> _Task statement_:
Give all of the records again. Match them exactly.

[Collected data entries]
· · · · ·

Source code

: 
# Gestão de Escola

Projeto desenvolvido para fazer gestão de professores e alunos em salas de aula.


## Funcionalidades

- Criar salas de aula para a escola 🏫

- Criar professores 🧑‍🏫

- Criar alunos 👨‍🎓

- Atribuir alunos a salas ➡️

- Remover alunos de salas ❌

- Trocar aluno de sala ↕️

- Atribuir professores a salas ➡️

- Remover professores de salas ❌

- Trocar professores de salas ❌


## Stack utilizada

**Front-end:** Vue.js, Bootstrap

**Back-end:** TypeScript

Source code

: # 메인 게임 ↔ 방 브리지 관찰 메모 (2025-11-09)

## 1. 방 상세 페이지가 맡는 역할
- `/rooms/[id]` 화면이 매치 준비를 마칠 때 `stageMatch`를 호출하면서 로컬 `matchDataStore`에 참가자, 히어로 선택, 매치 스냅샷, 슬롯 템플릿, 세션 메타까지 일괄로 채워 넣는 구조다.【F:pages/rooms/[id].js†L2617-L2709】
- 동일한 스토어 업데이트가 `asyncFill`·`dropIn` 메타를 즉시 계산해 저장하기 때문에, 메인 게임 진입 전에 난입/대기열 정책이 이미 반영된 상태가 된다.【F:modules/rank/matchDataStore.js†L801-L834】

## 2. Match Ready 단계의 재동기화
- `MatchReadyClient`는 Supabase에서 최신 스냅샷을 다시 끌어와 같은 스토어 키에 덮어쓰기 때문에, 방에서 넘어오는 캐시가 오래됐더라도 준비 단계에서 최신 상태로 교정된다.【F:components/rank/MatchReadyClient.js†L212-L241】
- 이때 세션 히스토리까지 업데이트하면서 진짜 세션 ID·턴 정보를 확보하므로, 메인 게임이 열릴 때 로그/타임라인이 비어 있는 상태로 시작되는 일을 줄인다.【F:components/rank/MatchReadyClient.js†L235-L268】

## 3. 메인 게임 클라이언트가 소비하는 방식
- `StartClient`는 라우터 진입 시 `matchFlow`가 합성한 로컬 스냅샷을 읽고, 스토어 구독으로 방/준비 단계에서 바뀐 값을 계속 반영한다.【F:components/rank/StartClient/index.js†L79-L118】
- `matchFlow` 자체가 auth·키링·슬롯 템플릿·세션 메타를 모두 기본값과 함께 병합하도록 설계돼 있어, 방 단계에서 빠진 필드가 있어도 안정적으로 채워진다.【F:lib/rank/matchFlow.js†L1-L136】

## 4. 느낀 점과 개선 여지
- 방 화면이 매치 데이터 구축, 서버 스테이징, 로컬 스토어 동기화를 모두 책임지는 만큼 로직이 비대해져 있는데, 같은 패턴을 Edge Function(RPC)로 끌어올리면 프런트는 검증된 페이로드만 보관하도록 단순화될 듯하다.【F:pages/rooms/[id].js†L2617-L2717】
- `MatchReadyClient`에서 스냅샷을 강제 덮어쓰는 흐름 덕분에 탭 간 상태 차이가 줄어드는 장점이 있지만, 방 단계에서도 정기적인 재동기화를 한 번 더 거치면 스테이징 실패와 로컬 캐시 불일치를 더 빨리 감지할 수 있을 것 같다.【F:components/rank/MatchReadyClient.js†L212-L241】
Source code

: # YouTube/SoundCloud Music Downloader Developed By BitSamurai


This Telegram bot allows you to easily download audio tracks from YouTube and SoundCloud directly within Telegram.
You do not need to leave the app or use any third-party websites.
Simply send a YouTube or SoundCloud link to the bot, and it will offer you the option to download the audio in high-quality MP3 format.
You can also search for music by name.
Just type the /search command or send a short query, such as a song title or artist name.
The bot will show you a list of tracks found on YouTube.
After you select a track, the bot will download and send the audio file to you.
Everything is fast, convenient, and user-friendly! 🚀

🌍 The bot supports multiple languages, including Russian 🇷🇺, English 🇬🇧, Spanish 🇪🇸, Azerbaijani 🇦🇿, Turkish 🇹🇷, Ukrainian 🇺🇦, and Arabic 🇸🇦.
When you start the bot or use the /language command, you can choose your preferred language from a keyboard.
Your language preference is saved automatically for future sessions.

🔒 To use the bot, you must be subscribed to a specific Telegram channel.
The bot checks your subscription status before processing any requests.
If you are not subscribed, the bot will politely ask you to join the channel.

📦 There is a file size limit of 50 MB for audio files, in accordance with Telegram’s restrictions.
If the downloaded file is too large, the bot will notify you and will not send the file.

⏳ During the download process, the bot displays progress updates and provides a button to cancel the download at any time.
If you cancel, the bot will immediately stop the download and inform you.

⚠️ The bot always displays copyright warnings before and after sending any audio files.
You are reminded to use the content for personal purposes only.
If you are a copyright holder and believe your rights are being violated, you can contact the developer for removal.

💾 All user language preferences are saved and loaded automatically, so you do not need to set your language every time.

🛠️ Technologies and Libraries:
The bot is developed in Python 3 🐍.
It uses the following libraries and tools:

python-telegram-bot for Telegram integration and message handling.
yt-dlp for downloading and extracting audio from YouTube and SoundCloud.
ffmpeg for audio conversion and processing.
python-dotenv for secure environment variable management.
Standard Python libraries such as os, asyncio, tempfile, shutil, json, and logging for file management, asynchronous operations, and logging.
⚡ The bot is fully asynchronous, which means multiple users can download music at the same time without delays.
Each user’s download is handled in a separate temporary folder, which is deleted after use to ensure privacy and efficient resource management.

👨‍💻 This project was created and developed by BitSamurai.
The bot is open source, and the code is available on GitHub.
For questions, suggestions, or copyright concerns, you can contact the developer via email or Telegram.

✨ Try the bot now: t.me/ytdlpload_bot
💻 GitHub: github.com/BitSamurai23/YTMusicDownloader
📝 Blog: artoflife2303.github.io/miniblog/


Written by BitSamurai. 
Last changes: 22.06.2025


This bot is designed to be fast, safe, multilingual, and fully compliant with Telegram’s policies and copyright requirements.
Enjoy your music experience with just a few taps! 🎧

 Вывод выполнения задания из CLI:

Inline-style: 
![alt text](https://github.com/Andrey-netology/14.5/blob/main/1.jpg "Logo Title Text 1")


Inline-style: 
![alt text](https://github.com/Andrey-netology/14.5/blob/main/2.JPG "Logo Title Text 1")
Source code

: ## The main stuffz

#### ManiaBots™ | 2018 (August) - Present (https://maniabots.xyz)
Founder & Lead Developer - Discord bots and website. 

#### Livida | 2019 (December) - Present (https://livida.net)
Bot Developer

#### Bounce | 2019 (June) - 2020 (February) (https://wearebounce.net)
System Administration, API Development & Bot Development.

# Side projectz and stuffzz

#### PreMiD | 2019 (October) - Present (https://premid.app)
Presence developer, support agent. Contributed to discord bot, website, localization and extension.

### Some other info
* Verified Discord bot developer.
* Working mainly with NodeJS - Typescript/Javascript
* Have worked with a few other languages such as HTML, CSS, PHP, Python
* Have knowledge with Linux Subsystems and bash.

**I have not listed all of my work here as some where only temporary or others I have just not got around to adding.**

· · · · ·

> _Exercise output_:
Source code

: 
# Gestão de Escola

Projeto desenvolvido para fazer gestão de professores e alunos em salas de aula.


## Funcionalidades

- Criar salas de aula para a escola 🏫

- Criar professores 🧑‍🏫

- Criar alunos 👨‍🎓

- Atribuir alunos a salas ➡️

- Remover alunos de salas ❌

- Trocar aluno de sala ↕️

- Atribuir professores a salas ➡️

- Remover professores de salas ❌

- Trocar professores de salas ❌


## Stack utilizada

**Front-end:** Vue.js, Bootstrap

**Back-end:** TypeScript

Source code

: # 메인 게임 ↔ 방 브리지 관찰 메모 (2025-11-09)

## 1. 방 상세 페이지가 맡는 역할
- `/rooms/[id]` 화면이 매치 준비를 마칠 때 `stageMatch`를 호출하면서 로컬 `matchDataStore`에 참가자, 히어로 선택, 매치 스냅샷, 슬롯 템플릿, 세션 메타까지 일괄로 채워 넣는 구조다.【F:pages/rooms/[id].js†L2617-L2709】
- 동일한 스토어 업데이트가 `asyncFill`·`dropIn` 메타를 즉시 계산해 저장하기 때문에, 메인 게임 진입 전에 난입/대기열 정책이 이미 반영된 상태가 된다.【F:modules/rank/matchDataStore.js†L801-L834】

## 2. Match Ready 단계의 재동기화
- `MatchReadyClient`는 Supabase에서 최신 스냅샷을 다시 끌어와 같은 스토어 키에 덮어쓰기 때문에, 방에서 넘어오는 캐시가 오래됐더라도 준비 단계에서 최신 상태로 교정된다.【F:components/rank/MatchReadyClient.js†L212-L241】
- 이때 세션 히스토리까지 업데이트하면서 진짜 세션 ID·턴 정보를 확보하므로, 메인 게임이 열릴 때 로그/타임라인이 비어 있는 상태로 시작되는 일을 줄인다.【F:components/rank/MatchReadyClient.js†L235-L268】

## 3. 메인 게임 클라이언트가 소비하는 방식
- `StartClient`는 라우터 진입 시 `matchFlow`가 합성한 로컬 스냅샷을 읽고, 스토어 구독으로 방/준비 단계에서 바뀐 값을 계속 반영한다.【F:components/rank/StartClient/index.js†L79-L118】
- `matchFlow` 자체가 auth·키링·슬롯 템플릿·세션 메타를 모두 기본값과 함께 병합하도록 설계돼 있어, 방 단계에서 빠진 필드가 있어도 안정적으로 채워진다.【F:lib/rank/matchFlow.js†L1-L136】

## 4. 느낀 점과 개선 여지
- 방 화면이 매치 데이터 구축, 서버 스테이징, 로컬 스토어 동기화를 모두 책임지는 만큼 로직이 비대해져 있는데, 같은 패턴을 Edge Function(RPC)로 끌어올리면 프런트는 검증된 페이로드만 보관하도록 단순화될 듯하다.【F:pages/rooms/[id].js†L2617-L2717】
- `MatchReadyClient`에서 스냅샷을 강제 덮어쓰는 흐름 덕분에 탭 간 상태 차이가 줄어드는 장점이 있지만, 방 단계에서도 정기적인 재동기화를 한 번 더 거치면 스테이징 실패와 로컬 캐시 불일치를 더 빨리 감지할 수 있을 것 같다.【F:components/rank/MatchReadyClient.js†L212-L241】
Source code

: # YouTube/SoundCloud Music Downloader Developed By BitSamurai


This Telegram bot allows you to easily download audio tracks from YouTube and SoundCloud directly within Telegram.
You do not need to leave the app or use any third-party websites.
Simply send a YouTube or SoundCloud link to the bot, and it will offer you the option to download the audio in high-quality MP3 format.
You can also search for music by name.
Just type the /search command or send a short query, such as a song title or artist name.
The bot will show you a list of tracks found on YouTube.
After you select a track, the bot will download and send the audio file to you.
Everything is fast, convenient, and user-friendly! 🚀

🌍 The bot supports multiple languages, including Russian 🇷🇺, English 🇬🇧, Spanish 🇪🇸, Azerbaijani 🇦🇿, Turkish 🇹🇷, Ukrainian 🇺🇦, and Arabic 🇸🇦.
When you start the bot or use the /language command, you can choose your preferred language from a keyboard.
Your language preference is saved automatically for future sessions.

🔒 To use the bot, you must be subscribed to a specific Telegram channel.
The bot checks your subscription status before processing any requests.
If you are not subscribed, the bot will politely ask you to join the channel.

📦 There is a file size limit of 50 MB for audio files, in accordance with Telegram’s restrictions.
If the downloaded file is too large, the bot will notify you and will not send the file.

⏳ During the download process, the bot displays progress updates and provides a button to cancel the download at any time.
If you cancel, the bot will immediately stop the download and inform you.

⚠️ The bot always displays copyright warnings before and after sending any audio files.
You are reminded to use the content for personal purposes only.
If you are a copyright holder and believe your rights are being violated, you can contact the developer for removal.

💾 All user language preferences are saved and loaded automatically, so you do not need to set your language every time.

🛠️ Technologies and Libraries:
The bot is developed in Python 3 🐍.
It uses the following libraries and tools:

python-telegram-bot for Telegram integration and message handling.
yt-dlp for downloading and extracting audio from YouTube and SoundCloud.
ffmpeg for audio conversion and processing.
python-dotenv for secure environment variable management.
Standard Python libraries such as os, asyncio, tempfile, shutil, json, and logging for file management, asynchronous operations, and logging.
⚡ The bot is fully asynchronous, which means multiple users can download music at the same time without delays.
Each user’s download is handled in a separate temporary folder, which is deleted after use to ensure privacy and efficient resource management.

👨‍💻 This project was created and developed by BitSamurai.
The bot is open source, and the code is available on GitHub.
For questions, suggestions, or copyright concerns, you can contact the developer via email or Telegram.

✨ Try the bot now: t.me/ytdlpload_bot
💻 GitHub: github.com/BitSamurai23/YTMusicDownloader
📝 Blog: artoflife2303.github.io/miniblog/


Written by BitSamurai. 
Last changes: 22.06.2025


This bot is designed to be fast, safe, multilingual, and fully compliant with Telegram’s policies and copyright requirements.
Enjoy your music experience with just a few taps! 🎧

 Вывод выполнения задания из CLI:

Inline-style: 
![alt text](https://github.com/Andrey-netology/14.5/blob/main/1.jpg "Logo Title Text 1")


Inline-style: 
![alt text](https://github.com/Andrey-netology/14.5/blob/main/2.JPG "Logo Title Text 1")
Source code

: ## The main stuffz

#### ManiaBots™ | 2018 (August) - Present (https://maniabots.xyz)
Founder & Lead Developer - Discord bots and website. 

#### Livida | 2019 (December) - Present (https://livida.net)
Bot Developer

#### Bounce | 2019 (June) - 2020 (February) (https://wearebounce.net)
System Administration, API Development & Bot Development.

# Side projectz and stuffzz

#### PreMiD | 2019 (October) - Present (https://premid.app)
Presence developer, support agent. Contributed to discord bot, website, localization and extension.

### Some other info
* Verified Discord bot developer.
* Working mainly with NodeJS - Typescript/Javascript
* Have worked with a few other languages such as HTML, CSS, PHP, Python
* Have knowledge with Linux Subsystems and bash.

**I have not listed all of my work here as some where only temporary or others I have just not got around to adding.**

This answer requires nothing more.